■ Provided records:
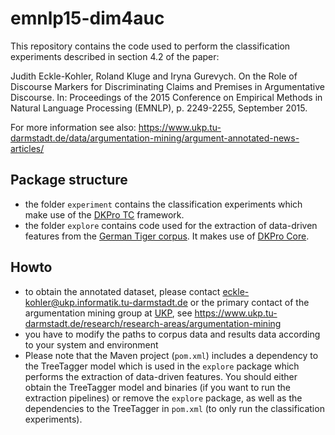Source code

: # emnlp15-dim4auc

This repository contains the code used to perform the classification experiments described in section 4.2 of the paper:

Judith Eckle-Kohler, Roland Kluge and Iryna Gurevych. On the Role of Discourse Markers for Discriminating Claims and Premises in Argumentative Discourse. In: Proceedings of the 2015 Conference on Empirical Methods in Natural Language Processing (EMNLP), p. 2249-2255, September 2015.

For more information see also: https://www.ukp.tu-darmstadt.de/data/argumentation-mining/argument-annotated-news-articles/

## Package structure
  * the folder `experiment` contains the classification experiments which make use of the [DKPro TC](https://dkpro.github.io/dkpro-tc/) framework.
  * the folder `explore` contains code used for the extraction of data-driven features from the [German Tiger corpus](http://www.ims.uni-stuttgart.de/forschung/ressourcen/korpora/tiger.html). It makes use of [DKPro Core](https://dkpro.github.io/dkpro-core/). 


## Howto
  * to obtain the annotated dataset, please contact eckle-kohler@ukp.informatik.tu-darmstadt.de or the primary contact of the argumentation mining group at [UKP](https://www.ukp.tu-darmstadt.de/ukp-home/), see https://www.ukp.tu-darmstadt.de/research/research-areas/argumentation-mining
  * you have to modify the paths to corpus data and results data according to your system and environment
  * Please note that the Maven project (`pom.xml`) includes a dependency to the TreeTagger model which is used in the `explore` package which performs the extraction of data-driven features. You should either obtain the TreeTagger model and binaries (if you want to run the extraction pipelines) or remove the `explore` package, as well as the dependencies to the TreeTagger in `pom.xml` (to only run the classification experiments).
  
  



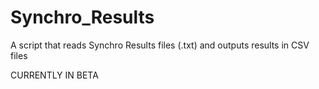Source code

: # Synchro_Results
A script that reads Synchro Results files (.txt) and outputs results in CSV files

CURRENTLY IN BETA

■ Task goal:
Print the data exactly, from its first line to the line containing "This repository contains", both included. Omit the pictures.

■ Worked solution:
Source code

: # emnlp15-dim4auc

This repository contains the code used to perform the classification experiments described in section 4.2 of the paper:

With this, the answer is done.